If you don't make doing this a priority, well…let's just say that there are a lot of men and women out here who, since they have no clue who they are and what they truly desire (let alone what they truly deserve), find themselves doing whatever someone else wants in order to keep that person happy; even if that requires them compromising the core of who they are to the point of suffering or even degrading themselves. Nothing about that is healthy, right or beneficial. Absolutely nothing.
4. You Tend to Focus More on What He Brings to Your Life Than What You Bring to His
There is a consistent theme that transpires, whenever I try to get someone to see that they are in a relationship that is toxic or, at least one that is causing them to settle (which, if they stick around long enough, it tends to become one and the same). Whenever I ask them what's good about their dynamic, they go on and on about all of what the individual they are so caught up in brings into their life. Once I listen to them provide about 10 things, I typically interrupt and ask, "So, how do you benefit theirs?" When I tell you that oftentimes they are completely stumped, it's almost tragic. It's like they are sooooo grateful to be with somebody that they haven't even taken out the time to process that the feeling should be 100 percent mutual. This should so much be the case that they should be able to immediately rattle off a dozen ways they are a blessing because the person they are with makes sure that they know it.

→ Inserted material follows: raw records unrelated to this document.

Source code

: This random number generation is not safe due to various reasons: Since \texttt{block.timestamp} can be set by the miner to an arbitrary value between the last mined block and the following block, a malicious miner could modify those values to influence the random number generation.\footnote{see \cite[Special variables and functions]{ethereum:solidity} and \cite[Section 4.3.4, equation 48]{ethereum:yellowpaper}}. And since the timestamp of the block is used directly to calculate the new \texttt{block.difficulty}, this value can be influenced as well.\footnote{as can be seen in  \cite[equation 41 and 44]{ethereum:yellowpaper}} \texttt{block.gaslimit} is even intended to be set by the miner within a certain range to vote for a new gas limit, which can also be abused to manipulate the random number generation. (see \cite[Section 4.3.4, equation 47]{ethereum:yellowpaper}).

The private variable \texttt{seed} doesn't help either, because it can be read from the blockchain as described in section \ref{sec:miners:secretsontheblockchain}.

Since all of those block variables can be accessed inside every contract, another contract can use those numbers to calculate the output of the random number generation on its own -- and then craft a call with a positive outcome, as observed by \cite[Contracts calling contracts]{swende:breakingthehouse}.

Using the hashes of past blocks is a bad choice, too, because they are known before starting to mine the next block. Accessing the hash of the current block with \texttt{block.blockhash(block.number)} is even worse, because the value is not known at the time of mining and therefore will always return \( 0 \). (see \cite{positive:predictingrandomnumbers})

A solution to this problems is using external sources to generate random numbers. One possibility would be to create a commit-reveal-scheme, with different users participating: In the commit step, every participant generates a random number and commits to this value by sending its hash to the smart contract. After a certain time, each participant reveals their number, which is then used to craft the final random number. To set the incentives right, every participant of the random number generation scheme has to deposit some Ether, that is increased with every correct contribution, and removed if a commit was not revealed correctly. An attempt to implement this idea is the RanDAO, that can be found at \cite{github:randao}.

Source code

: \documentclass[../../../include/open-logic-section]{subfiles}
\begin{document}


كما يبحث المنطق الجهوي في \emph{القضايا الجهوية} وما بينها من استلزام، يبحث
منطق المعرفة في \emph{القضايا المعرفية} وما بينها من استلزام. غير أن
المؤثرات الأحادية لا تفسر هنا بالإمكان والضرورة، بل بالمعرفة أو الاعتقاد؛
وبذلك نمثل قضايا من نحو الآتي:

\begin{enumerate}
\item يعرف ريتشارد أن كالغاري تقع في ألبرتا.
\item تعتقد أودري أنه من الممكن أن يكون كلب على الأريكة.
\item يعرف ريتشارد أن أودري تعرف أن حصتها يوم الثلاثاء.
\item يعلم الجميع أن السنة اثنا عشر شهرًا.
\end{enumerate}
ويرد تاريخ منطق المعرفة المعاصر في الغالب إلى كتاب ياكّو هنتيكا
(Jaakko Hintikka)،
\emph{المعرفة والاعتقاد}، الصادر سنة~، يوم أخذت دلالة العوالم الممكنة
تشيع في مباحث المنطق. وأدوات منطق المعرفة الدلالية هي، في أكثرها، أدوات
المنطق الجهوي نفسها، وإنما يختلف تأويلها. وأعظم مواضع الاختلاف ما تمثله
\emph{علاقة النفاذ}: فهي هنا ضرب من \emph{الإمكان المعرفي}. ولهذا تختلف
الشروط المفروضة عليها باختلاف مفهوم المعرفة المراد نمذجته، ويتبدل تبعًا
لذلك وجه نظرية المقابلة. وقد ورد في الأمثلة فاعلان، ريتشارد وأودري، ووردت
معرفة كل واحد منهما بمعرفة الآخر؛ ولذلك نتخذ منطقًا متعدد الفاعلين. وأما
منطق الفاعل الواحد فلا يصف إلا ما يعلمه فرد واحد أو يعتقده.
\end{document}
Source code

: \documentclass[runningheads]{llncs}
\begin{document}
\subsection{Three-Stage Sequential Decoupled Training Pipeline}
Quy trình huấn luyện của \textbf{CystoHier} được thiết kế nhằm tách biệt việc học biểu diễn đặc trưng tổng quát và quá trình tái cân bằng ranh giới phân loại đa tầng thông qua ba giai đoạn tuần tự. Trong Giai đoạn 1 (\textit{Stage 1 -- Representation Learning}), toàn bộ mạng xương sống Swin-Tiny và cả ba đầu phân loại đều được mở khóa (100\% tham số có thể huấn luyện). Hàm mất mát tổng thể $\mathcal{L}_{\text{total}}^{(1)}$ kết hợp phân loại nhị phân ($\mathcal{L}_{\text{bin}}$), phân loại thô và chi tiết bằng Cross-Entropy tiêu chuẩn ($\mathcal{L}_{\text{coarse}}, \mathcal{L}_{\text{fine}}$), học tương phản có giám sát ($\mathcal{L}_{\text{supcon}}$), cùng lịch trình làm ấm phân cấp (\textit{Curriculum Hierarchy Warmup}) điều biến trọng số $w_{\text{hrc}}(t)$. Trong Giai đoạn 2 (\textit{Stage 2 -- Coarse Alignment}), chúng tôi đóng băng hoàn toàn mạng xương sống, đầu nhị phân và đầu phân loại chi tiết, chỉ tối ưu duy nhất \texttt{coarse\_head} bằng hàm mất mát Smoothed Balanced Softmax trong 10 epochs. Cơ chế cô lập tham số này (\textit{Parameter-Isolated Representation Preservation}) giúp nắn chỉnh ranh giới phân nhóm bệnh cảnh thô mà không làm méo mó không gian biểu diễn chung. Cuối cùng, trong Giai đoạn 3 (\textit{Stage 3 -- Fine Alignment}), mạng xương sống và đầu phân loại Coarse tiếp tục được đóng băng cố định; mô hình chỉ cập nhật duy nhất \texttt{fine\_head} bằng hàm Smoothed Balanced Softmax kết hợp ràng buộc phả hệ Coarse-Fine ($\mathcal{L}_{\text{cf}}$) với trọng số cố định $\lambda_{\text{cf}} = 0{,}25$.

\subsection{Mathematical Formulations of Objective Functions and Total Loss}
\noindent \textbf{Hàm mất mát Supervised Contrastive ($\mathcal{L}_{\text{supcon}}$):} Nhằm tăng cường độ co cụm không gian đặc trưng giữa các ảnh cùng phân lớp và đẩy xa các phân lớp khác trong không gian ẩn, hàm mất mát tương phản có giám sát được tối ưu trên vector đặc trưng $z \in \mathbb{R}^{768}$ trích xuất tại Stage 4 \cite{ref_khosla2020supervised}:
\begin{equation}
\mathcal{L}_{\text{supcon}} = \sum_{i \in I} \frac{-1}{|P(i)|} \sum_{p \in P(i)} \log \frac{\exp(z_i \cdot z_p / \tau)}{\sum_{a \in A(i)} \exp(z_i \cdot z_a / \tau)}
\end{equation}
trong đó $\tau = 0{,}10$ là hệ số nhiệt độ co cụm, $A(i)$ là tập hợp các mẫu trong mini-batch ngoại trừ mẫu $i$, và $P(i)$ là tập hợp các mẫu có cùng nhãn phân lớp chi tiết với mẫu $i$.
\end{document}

Be careful, sis. If you are only focused on how some guy is making you feel or adding to your life that you don't notice what you're doing for him (or you can't recall him bringing how you bless him to your attention), you could find yourself feeling so indebted that you'll tolerate all kinds of BS. And if he's not worthy of you, he'll let you do it.
5. It’s Been For-e-ver Yet It Seems Like Nothing’s Happening
Several months back, I wrote an article about how long a couple should date before getting married (if marriage is what they ultimately desire to do). According to the experts, it should be no longer than around two years or so. While this conclusion may not be an exact "science" (after all, every couple is different), what shouldn't be up for debate is the undeniable fact that stagnation is a sign of true dysfunction in a relationship. You know what else is? Being the only one who is putting forth the effort to move a relationship forward. Humans are designed to live progressively, in every area of their life. That's why, if you are with someone who is beyond comfortable—to the point of pretty much being complacent—with things not really going anywhere while you keep trying to persuade them that they should, this is another telling sign that you are striving to prove your worth.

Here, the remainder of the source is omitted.